Notice what doesn't get a mention in this speech?  Right first time.  Government entitlements.  The collapse of the lower-income family.  The retreat of lower-income men from work and marriage.  The penal marginal tax rates on the poor.  The credentialization of work.  The meddling of government in the credit system.

And that's leaving out other things.  Maybe the inequality growth in the 1980s was a delayed reaction to the corporatism of the 1950s and 1960s that fast-froze economic relations.  Maybe it had nothing to do with government, but just reflected the computer and information revolution.  Maybe there were just astonishing profit opportunities (remembering that profit is always unexpected gain) out there and chaps like Gates, Jobs, Dell, Hamm and Co. saw an opportunity and took it.  Notice that, except fort Bill Gates, son of a prominent lawyer, the others were relative nobodies: Jobs the adopted son of a mechanic and carpenter; Michael Dell the son of a stockbroker; Harold Hamm, CEO of Continental Resources, started out pumping gas, and often missed school to help pick cotton.
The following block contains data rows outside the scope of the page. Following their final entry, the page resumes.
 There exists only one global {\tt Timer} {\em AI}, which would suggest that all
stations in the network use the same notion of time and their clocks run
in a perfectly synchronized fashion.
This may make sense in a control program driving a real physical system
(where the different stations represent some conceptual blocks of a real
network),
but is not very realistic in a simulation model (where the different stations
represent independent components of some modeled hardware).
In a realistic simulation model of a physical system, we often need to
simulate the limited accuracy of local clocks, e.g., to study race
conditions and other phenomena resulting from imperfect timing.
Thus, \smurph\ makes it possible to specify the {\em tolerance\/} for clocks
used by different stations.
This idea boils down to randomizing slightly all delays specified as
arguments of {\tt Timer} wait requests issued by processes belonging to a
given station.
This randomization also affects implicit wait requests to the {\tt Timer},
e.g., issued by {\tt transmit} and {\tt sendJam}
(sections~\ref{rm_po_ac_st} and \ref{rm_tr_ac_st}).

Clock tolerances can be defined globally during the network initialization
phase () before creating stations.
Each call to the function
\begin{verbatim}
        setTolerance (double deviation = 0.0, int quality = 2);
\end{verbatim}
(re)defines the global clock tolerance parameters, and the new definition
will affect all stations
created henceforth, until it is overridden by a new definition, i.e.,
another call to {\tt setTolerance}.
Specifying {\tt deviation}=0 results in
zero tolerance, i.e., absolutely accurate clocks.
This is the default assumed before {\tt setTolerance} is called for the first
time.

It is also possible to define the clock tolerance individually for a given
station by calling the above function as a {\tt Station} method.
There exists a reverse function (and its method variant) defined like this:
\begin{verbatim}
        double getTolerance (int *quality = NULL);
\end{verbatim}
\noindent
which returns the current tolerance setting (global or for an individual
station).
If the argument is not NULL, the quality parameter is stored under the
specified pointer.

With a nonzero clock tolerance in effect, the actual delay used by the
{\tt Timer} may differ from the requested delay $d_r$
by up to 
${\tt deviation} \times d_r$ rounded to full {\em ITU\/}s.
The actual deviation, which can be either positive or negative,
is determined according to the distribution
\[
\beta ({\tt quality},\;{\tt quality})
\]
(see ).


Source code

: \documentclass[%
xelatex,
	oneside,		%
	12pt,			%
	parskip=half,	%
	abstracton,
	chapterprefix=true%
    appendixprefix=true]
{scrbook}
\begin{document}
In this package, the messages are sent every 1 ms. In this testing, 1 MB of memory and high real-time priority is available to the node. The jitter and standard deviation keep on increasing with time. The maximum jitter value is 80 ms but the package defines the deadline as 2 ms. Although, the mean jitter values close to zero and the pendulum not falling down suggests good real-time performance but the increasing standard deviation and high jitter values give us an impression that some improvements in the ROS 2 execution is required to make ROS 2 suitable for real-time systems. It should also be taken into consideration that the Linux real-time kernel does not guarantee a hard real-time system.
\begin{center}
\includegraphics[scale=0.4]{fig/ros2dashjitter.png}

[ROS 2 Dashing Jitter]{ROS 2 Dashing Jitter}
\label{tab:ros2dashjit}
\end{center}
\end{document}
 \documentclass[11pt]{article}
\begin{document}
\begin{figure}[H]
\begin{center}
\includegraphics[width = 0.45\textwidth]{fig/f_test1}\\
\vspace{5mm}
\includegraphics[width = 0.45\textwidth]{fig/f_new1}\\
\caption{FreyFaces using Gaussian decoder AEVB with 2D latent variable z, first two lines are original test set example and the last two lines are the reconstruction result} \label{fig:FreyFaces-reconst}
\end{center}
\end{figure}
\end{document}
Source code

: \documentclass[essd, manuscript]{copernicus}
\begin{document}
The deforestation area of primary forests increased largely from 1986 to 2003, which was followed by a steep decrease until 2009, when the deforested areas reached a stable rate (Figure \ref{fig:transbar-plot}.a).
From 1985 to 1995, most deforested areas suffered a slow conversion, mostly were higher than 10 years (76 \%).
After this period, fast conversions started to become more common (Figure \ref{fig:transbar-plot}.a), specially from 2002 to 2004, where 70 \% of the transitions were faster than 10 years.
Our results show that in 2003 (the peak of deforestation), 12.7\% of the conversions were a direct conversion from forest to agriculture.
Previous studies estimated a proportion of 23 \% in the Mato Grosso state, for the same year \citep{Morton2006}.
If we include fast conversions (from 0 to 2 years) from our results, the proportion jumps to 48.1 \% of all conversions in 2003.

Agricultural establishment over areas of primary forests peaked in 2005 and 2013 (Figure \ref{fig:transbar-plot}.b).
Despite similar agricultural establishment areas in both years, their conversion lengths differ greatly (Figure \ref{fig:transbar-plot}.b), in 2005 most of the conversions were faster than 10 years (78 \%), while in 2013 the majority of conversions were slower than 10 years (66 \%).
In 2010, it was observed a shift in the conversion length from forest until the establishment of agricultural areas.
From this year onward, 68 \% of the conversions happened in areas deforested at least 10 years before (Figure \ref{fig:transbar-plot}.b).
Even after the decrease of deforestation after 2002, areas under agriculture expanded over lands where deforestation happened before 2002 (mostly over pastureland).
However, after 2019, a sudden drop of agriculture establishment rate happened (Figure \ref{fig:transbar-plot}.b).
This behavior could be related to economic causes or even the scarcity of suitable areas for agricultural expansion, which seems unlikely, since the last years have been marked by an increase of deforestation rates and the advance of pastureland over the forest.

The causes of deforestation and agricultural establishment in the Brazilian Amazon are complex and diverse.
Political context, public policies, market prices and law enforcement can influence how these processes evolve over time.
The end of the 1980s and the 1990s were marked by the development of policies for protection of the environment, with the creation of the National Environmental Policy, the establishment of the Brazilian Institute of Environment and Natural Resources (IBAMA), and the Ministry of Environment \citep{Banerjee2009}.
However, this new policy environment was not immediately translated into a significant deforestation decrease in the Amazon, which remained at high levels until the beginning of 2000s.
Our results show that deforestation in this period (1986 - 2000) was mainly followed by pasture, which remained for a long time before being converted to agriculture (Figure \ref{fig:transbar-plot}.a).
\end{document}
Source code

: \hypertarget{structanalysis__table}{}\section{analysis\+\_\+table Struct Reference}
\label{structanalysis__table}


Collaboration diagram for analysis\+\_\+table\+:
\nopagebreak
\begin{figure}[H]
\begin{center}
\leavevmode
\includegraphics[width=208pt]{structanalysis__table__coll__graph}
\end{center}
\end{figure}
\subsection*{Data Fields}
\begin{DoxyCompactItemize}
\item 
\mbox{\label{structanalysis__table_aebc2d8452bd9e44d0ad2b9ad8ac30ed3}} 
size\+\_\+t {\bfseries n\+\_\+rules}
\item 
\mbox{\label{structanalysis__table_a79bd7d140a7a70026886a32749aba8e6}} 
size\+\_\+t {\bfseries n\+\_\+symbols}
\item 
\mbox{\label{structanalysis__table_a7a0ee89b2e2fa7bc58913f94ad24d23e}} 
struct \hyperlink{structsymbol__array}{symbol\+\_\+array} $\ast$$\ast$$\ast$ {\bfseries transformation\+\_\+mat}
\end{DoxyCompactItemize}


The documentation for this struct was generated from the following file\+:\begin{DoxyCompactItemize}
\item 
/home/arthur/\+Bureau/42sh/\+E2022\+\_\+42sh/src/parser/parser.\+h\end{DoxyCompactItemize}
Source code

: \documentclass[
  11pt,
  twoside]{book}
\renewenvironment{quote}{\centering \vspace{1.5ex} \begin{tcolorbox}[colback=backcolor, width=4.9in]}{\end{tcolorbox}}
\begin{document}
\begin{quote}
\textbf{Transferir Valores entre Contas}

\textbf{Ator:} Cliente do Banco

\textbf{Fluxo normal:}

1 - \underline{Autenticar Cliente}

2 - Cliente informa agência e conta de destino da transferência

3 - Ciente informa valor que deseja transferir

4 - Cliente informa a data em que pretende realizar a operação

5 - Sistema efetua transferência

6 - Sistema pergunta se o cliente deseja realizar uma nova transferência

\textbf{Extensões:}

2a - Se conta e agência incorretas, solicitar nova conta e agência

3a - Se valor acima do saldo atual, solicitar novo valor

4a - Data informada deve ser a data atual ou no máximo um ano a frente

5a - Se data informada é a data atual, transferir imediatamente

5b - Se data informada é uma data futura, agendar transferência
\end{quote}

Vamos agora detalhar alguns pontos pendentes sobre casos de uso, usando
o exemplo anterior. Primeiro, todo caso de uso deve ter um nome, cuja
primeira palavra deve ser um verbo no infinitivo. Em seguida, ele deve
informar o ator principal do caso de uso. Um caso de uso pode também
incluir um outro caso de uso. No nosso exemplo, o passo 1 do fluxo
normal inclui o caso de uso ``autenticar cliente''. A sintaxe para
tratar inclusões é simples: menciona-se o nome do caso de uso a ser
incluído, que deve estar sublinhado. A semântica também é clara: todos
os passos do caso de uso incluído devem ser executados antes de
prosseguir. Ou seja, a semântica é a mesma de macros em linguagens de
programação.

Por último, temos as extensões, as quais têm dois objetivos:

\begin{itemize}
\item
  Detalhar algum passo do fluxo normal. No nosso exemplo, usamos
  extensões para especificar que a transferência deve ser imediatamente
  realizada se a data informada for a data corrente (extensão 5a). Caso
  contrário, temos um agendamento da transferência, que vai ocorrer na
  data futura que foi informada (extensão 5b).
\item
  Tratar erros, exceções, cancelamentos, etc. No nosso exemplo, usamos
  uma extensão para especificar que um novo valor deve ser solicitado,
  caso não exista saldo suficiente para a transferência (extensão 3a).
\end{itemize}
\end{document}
But that's not the point.  The point is that government is force.  When you have decided that you don't need force to defend our borders, then you naturally turn to other things.  Like inequality.  And you never think that, wow, maybe our previous efforts at force haven't worked out too well.  You don't ever think of that.  Your mind just turns to increased taxes and increased entitlements.  And more regulation of the financial markets, which have been only recently wrecked by reckless government actions and subsidies.

Jonah Goldberg writes today that people are pretty commonsensical about local government.  But when we think about the federal government we get all religious:
we've come to see the federal government as some sort of mystical entity empowered to right all of the wrongs in society. If there's a problem, there "should" be a federal response, the costs or feasibility of that response be damned.
Notice the problem here.  We are mixing up church and state.  Mystical entities are supposed to be kept in churches.  Because government is force.  When you combine church and state and start legislating morality to "right all of the wrongs in society" then you get into trouble.

Government is about force.  Religion is about meaning.  When you mix the two you tend to get wars and crusades and the little people get crunched in the middle.

Assuming that you care about the little people.